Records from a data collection

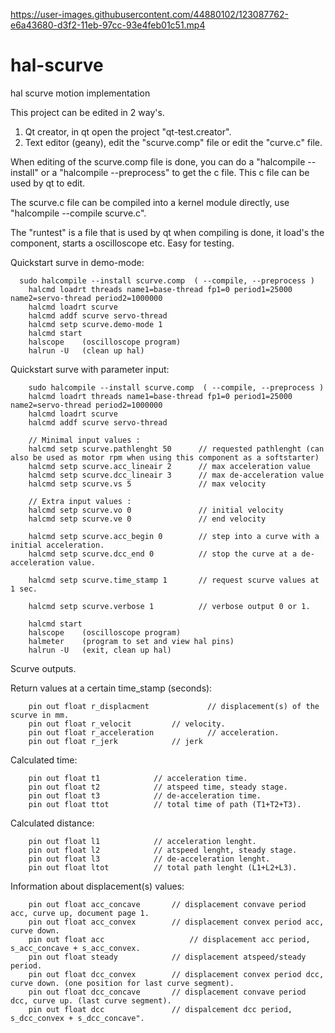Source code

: 
https://user-images.githubusercontent.com/44880102/123087762-e6a43680-d3f2-11eb-97cc-93e4feb01c51.mp4

# hal-scurve
hal scurve motion implementation

This project can be edited in 2 way's.
1. Qt creator, in qt open the project "qt-test.creator".
2. Text editor (geany), edit the "scurve.comp" file or edit the "curve.c" file.

When editing of the scurve.comp file is done, you can do a "halcompile --install" or a "halcompile --preprocess" to get the c file.
This c file can be used by qt to edit.

The scurve.c file can be compiled into a kernel module directly, use "halcompile --compile scurve.c".

The "runtest" is a file that is used by qt when compiling is done, it load's the component, starts a oscilloscope etc. Easy for testing.

Quickstart surve in demo-mode:
```
  sudo halcompile --install scurve.comp  ( --compile, --preprocess )
	halcmd loadrt threads name1=base-thread fp1=0 period1=25000 name2=servo-thread period2=1000000
 	halcmd loadrt scurve
 	halcmd addf scurve servo-thread
 	halcmd setp scurve.demo-mode 1
 	halcmd start
	halscope    (oscilloscope program)
	halrun -U   (clean up hal)
``` 
Quickstart surve with parameter input:
```
	sudo halcompile --install scurve.comp  ( --compile, --preprocess )
	halcmd loadrt threads name1=base-thread fp1=0 period1=25000 name2=servo-thread period2=1000000
	halcmd loadrt scurve
	halcmd addf scurve servo-thread

	// Minimal input values :
	halcmd setp scurve.pathlenght 50      // requested pathlenght (can also be used as motor rpm when using this component as a softstarter)
	halcmd setp scurve.acc_lineair 2      // max acceleration value
	halcmd setp scurve.dcc_lineair 3      // max de-acceleration value
	halcmd setp scurve.vs 5               // max velocity

	// Extra input values :
	halcmd setp scurve.vo 0               // initial velocity
	halcmd setp scurve.ve 0               // end velocity

	halcmd setp scurve.acc_begin 0        // step into a curve with a initial acceleration.
	halcmd setp scurve.dcc_end 0          // stop the curve at a de-acceleration value. 

	halcmd setp scurve.time_stamp 1       // request scurve values at 1 sec.

	halcmd setp scurve.verbose 1          // verbose output 0 or 1.

	halcmd start
	halscope    (oscilloscope program)
	halmeter    (program to set and view hal pins)
	halrun -U   (exit, clean up hal)
```
Scurve outputs.

Return values at a certain time_stamp (seconds):
```
	pin out float r_displacment   	    	// displacement(s) of the scurve in mm.
	pin out float r_velocit			// velocity.
	pin out float r_acceleration  	    	// acceleration.
	pin out float r_jerk			// jerk
```
Calculated time:
```
	pin out float t1			// acceleration time.
	pin out float t2			// atspeed time, steady stage.
	pin out float t3			// de-acceleration time.
	pin out float ttot			// total time of path (T1+T2+T3).
```
Calculated distance:
```
	pin out float l1			// acceleration lenght.
	pin out float l2			// atspeed lenght, steady stage.
	pin out float l3			// de-acceleration lenght.
	pin out float ltot			// total path lenght (L1+L2+L3).
```
Information about displacement(s) values:
```
	pin out float acc_concave  		// displacement convave period acc, curve up, document page 1.
	pin out float acc_convex   		// displacement convex period acc, curve down.
	pin out float acc           		// displacement acc period, s_acc_concave + s_acc_convex.
	pin out float steady       		// displacement atspeed/steady period.
	pin out float dcc_convex   		// displacement convex period dcc, curve down. (one position for last curve segment).
	pin out float dcc_concave  		// displacement convave period dcc, curve up. (last curve segment).
	pin out float dcc          		// dispalcement dcc period, s_dcc_convex + s_dcc_concave".
```
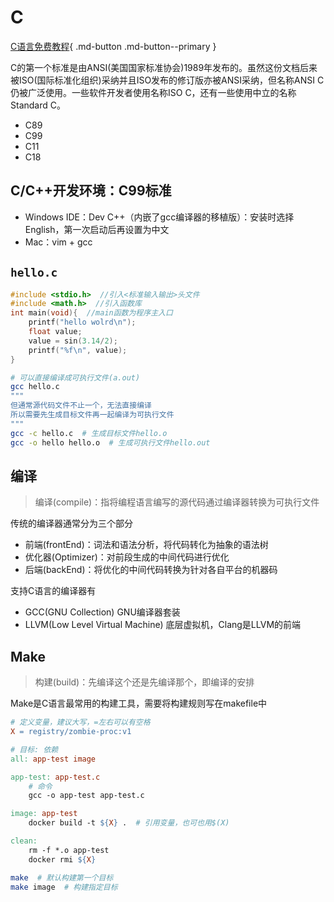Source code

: # C

[C语言免费教程](https://wangdoc.com/clang/intro.html){ .md-button .md-button--primary }

C的第一个标准是由ANSI(美国国家标准协会)1989年发布的。虽然这份文档后来被ISO(国际标准化组织)采纳并且ISO发布的修订版亦被ANSI采纳，但名称ANSI C仍被广泛使用。一些软件开发者使用名称ISO C，还有一些使用中立的名称Standard C。

- C89
- C99
- C11
- C18

## C/C++开发环境：C99标准

- Windows IDE：Dev C++（内嵌了gcc编译器的移植版）：安装时选择English，第一次启动后再设置为中文
- Mac：vim + gcc

## `hello.c`

```c
#include <stdio.h>  //引入<标准输入输出>头文件
#include <math.h>  //引入函数库
int main(void){  //main函数为程序主入口
    printf("hello wolrd\n");
    float value;
    value = sin(3.14/2);
    printf("%f\n", value);
}
```

```bash
# 可以直接编译成可执行文件(a.out)
gcc hello.c
"""
但通常源代码文件不止一个，无法直接编译
所以需要先生成目标文件再一起编译为可执行文件
"""
gcc -c hello.c  # 生成目标文件hello.o
gcc -o hello hello.o  # 生成可执行文件hello.out
```

## 编译

> 编译(compile)：指将编程语言编写的源代码通过编译器转换为可执行文件

传统的编译器通常分为三个部分

- 前端(frontEnd)：词法和语法分析，将代码转化为抽象的语法树
- 优化器(Optimizer)：对前段生成的中间代码进行优化
- 后端(backEnd)：将优化的中间代码转换为针对各自平台的机器码

支持C语言的编译器有

- GCC(GNU Collection) GNU编译器套装
- LLVM(Low Level Virtual Machine) 底层虚拟机，Clang是LLVM的前端

## Make

> 构建(build)：先编译这个还是先编译那个，即编译的安排

Make是C语言最常用的构建工具，需要将构建规则写在makefile中

```makefile
# 定义变量，建议大写，=左右可以有空格
X = registry/zombie-proc:v1

# 目标: 依赖
all: app-test image

app-test: app-test.c
    # 命令
    gcc -o app-test app-test.c

image: app-test
    docker build -t ${X} .  # 引用变量，也可也用$(X)

clean: 
    rm -f *.o app-test
    docker rmi ${X}
```

```bash
make  # 默认构建第一个目标
make image  # 构建指定目标
```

WORK TASK: Give again, word for word, only the lines that run from the top of the data above through the line with "This c file can be used by qt to edit.". Drop the pictures.

TASK ANSWER:
Source code

: 
https://user-images.githubusercontent.com/44880102/123087762-e6a43680-d3f2-11eb-97cc-93e4feb01c51.mp4

# hal-scurve
hal scurve motion implementation

This project can be edited in 2 way's.
1. Qt creator, in qt open the project "qt-test.creator".
2. Text editor (geany), edit the "scurve.comp" file or edit the "curve.c" file.

When editing of the scurve.comp file is done, you can do a "halcompile --install" or a "halcompile --preprocess" to get the c file.
This c file can be used by qt to edit.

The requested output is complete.